The claimant alleged it was reasonably foreseeable that Mr B would attack him due to the previous incidents. By the supervisor not taking steps to deal with Mr B, the claimant alleged the defendant was primarily liable for failing to take reasonable care of him whilst he was at work.

The defendant argued that there were no previous incidents or that if there were any, violence was not involved, meaning that they had no prior warning of Mr B’s attack to enable them to take any steps to avoid it. 

The Court found the claimant an unconvincing witness and considered that the prior incidents did not occur. They also considered that the alleged immediate threat by Mr B to sort it out himself did not occur. As such the earliest possible warning of potential violence by Mr B was when Mr B approached the claimant immediately before the punch, but that even then the claimant admitted that as Mr B was walking over he himself did not believe he would be punched. In light of this the defendant could not have predicted the punch and there were no measures that they could have taken to prevent the assault. The Court held the defendant was not primarily liable.

Vicarious liability

Vicarious liability required the claimant to establish that:

  1. There was an employer/employee relationship between the defendant and Mr B (accepted).
  2. There was a sufficiently close connection between that relationship and the action of Mr B punching the claimant (disputed).

The defendant argued that the fact the incident occurred in the workplace was insufficient to say there was a sufficiently close connection. There were no employment aims given to Mr B which meant an assault was likely, the nature of the business did not give rise to any special risk of assault by colleagues, there was no general friction  inherent in the workplace and no power conferred on Mr B over the claimant.

The claimant advanced that Mr B had an obligation, as all employees did, to observe workplace rules and to raise a complaint when others were not following them. It was also asserted by the claimant that it was within Mr B’s rights to enforce the rules when his supervisor did nothing about it. This was argued to be enough to say there was a sufficiently close connection between the rules and Mr B’s conduct.

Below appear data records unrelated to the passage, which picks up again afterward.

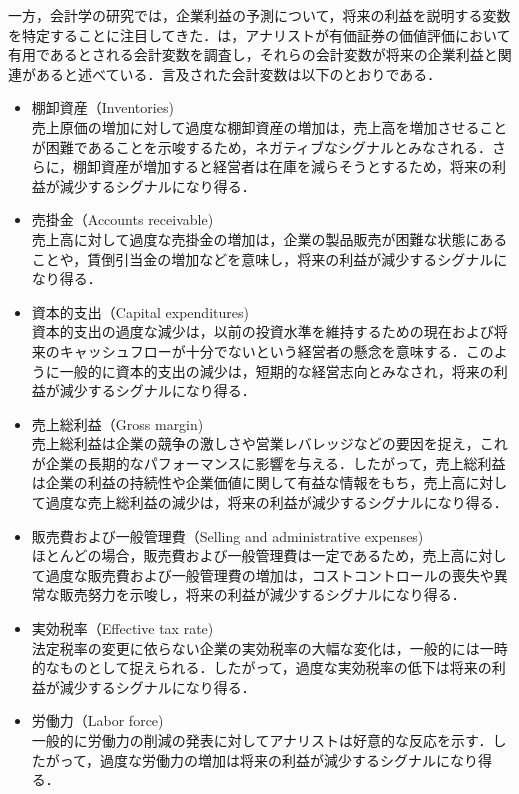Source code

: \documentclass[a4paper，11pt]{jsarticle}
\begin{document}
一方，会計学の研究では，企業利益の予測について，将来の利益を説明する変数を特定することに注目してきた．\cite*{lev1993fundamental}は，アナリストが有価証券の価値評価において有用であるとされる会計変数を調査し，それらの会計変数が将来の企業利益と関連があると述べている．言及された会計変数は以下のとおりである．

\begin{itemize}
\item 棚卸資産（Inventories)\\
    売上原価の増加に対して過度な棚卸資産の増加は，売上高を増加させることが困難であることを示唆するため，ネガティブなシグナルとみなされる．さらに，棚卸資産が増加すると経営者は在庫を減らそうとするため，将来の利益が減少するシグナルになり得る．

\item 売掛金（Accounts receivable)\\
    売上高に対して過度な売掛金の増加は，企業の製品販売が困難な状態にあることや，賃倒引当金の増加などを意味し，将来の利益が減少するシグナルになり得る．

\item 資本的支出（Capital expenditures)\\
    資本的支出の過度な減少は，以前の投資水準を維持するための現在および将来のキャッシュフローが十分でないという経営者の懸念を意味する．このように一般的に資本的支出の減少は，短期的な経営志向とみなされ，将来の利益が減少するシグナルになり得る．

\item 売上総利益（Gross margin)\\
    売上総利益は企業の競争の激しさや営業レバレッジなどの要因を捉え，これが企業の長期的なパフォーマンスに影響を与える．したがって，売上総利益は企業の利益の持続性や企業価値に関して有益な情報をもち，売上高に対して過度な売上総利益の減少は，将来の利益が減少するシグナルになり得る．

\item 販売費および一般管理費（Selling and administrative expenses)\\
    ほとんどの場合，販売費および一般管理費は一定であるため，売上高に対して過度な販売費および一般管理費の増加は，コストコントロールの喪失や異常な販売努力を示唆し，将来の利益が減少するシグナルになり得る．

\item 実効税率（Effective tax rate)\\
    法定税率の変更に依らない企業の実効税率の大幅な変化は，一般的には一時的なものとして捉えられる．したがって，過度な実効税率の低下は将来の利益が減少するシグナルになり得る．

\item 労働力（Labor force)\\
    一般的に労働力の削減の発表に対してアナリストは好意的な反応を示す．したがって，過度な労働力の増加は将来の利益が減少するシグナルになり得る．
\end{itemize}
\end{document}
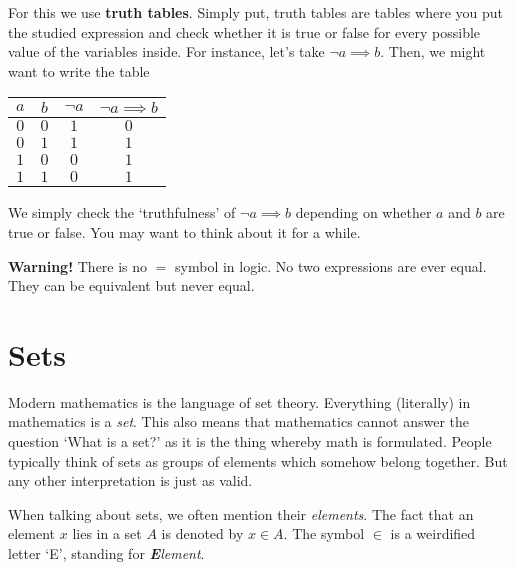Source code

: \documentclass[a4paper,11pt]{article}
\begin{document}
 For this we use \textbf{truth tables}. Simply put, truth tables are tables
 where you put the studied expression and check whether it is true or false for
 every possible value of the variables inside. For instance, let's take $\neg
 a \implies b$. Then, we might want to write the table
 \begin{center}
  \begin{tabular}{c|c|c|c}
   $a$ & $b$ & $\neg a$ & $\neg a \implies b$ \\
   \hline
   $0$ & $0$ &  $1$ & $0$\\
   $0$ & $1$ & $1$ &  $1$\\
    $1$ &  $0$ &  $0$ &  $1$\\
     $1$ & $1$& $0$ & $1$
  \end{tabular}
 \end{center}
 We simply check the `truthfulness' of $\neg a \implies b$ depending on whether
 $a$ and $b$ are true or false. You may want to think about it for a while.

 \textbf{Warning!} There is no $=$ symbol in logic. No two expressions are ever
 equal. They can be equivalent but never equal.

 \section*{Sets}
 Modern mathematics is the language of set theory. Everything (literally) in
 mathematics is a \emph{set}. This also means that mathematics cannot answer
 the question `What is a set?' as it is the thing whereby math is formulated.
 People typically think of sets as groups of elements which somehow belong
 together. But any other interpretation is just as valid.

 When talking about sets, we often mention their \emph{elements}. The fact that
 an element $x$ lies in a set $A$ is denoted by $x \in A$. The symbol $\in$ is
 a weirdified letter `E', standing for \emph{\textbf{E}lement}.
\end{document}
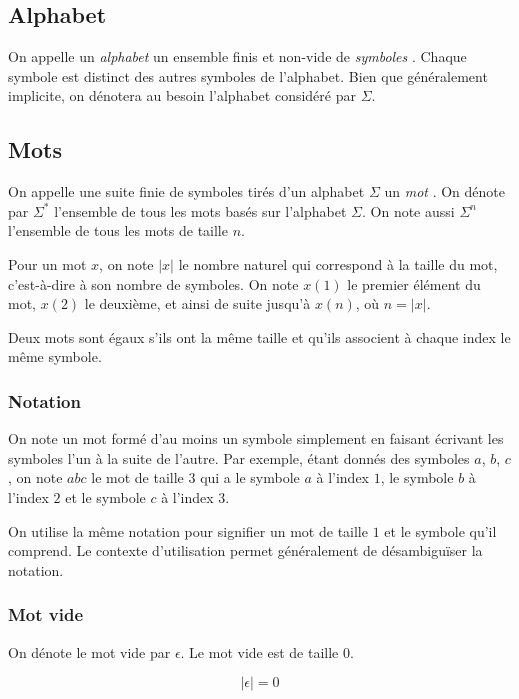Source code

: \subsection{Alphabet}

On appelle un \og \textit{alphabet} \fg{} un ensemble finis et non-vide de \og \textit{symboles} \fg{}.
Chaque symbole est distinct des autres symboles de l'alphabet.
Bien que généralement implicite, on dénotera au besoin l'alphabet considéré par $\Sigma$.

\subsection{Mots}

On appelle une suite finie de symboles tirés d'un alphabet $\Sigma$ un \og \textit{mot} \fg{}.
On dénote par $\Sigma^*$ l'ensemble de tous les mots basés sur l'alphabet $\Sigma$.
On note aussi $\Sigma^n$ l'ensemble de tous les mots de taille $n$.

Pour un mot $x$, on note $|x|$ le nombre naturel qui correspond à la taille du mot, c'est-à-dire à son nombre de symboles.
On note $x(1)$ le premier élément du mot, $x(2)$ le deuxième, et ainsi de suite jusqu'à $x(n)$, où $n = |x|$.

Deux mots sont égaux s'ils ont la même taille et qu'ils associent à chaque index le même symbole.

\subsubsection{Notation}

On note un mot formé d'au moins un symbole simplement en faisant écrivant les symboles l'un à la suite de l'autre.
Par exemple, étant donnés des symboles $a$, $b$, $c$, on note $abc$ le mot de taille $3$ qui a le symbole $a$ à l'index $1$, le symbole $b$ à l'index $2$ et le symbole $c$ à l'index $3$.

On utilise la même notation pour signifier un mot de taille $1$ et le symbole qu'il comprend.
Le contexte d'utilisation permet généralement de désambiguïser la notation. 

\subsubsection{Mot vide}

On dénote le mot vide par $\epsilon$.
Le mot vide est de taille $0$.

\[
|\epsilon| = 0
\]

The Court rejected the claimant’s suggestion that Mr B’s actions were in furtherance of the defendant’s interests regarding the rules. Mr B was not the claimant’s supervisor and his actions were entirely unconnected to the workplace beyond the fact that they occurred in the workplace against a fellow employee. As such the defendant was not vicariously liable.

Comment

The defendant highlighted that since the decision in Mohamud v Morrison Supermarkets plc there had been an “elegant judicial rowing backwards” of the sufficient connection test, particularly noting the Supreme Court decision in WM Morrison Supermarkets pls v Various Claimants [2020]. This case held that there was not a sufficiently close connection between the disgruntled employees mass data breach which was motivated by a vendetta to harm the company rather than a furtherance of its aims.

Similar recent decisions can be seen in cases such as Chell v Tarmac Cement and Lime Limited [2022] (insufficient connection between work and a prank by an employee on another), Ali v Luton BC [2022] (insufficient connection between work and misuse of personal data by an employee) and Trustees of the Barry Congregation of Jehovah's Witnesses (Appellant) v BXB (Respondent) [2023] (insufficient connection between position of an elder and the rape of a congregation member when not carrying out activities for the church). The decision in Evan S seems to be a continuation of the courts restricting the scope of vicarious liability and confirms that employers are not simply liable for an incident just because it happened in the workplace.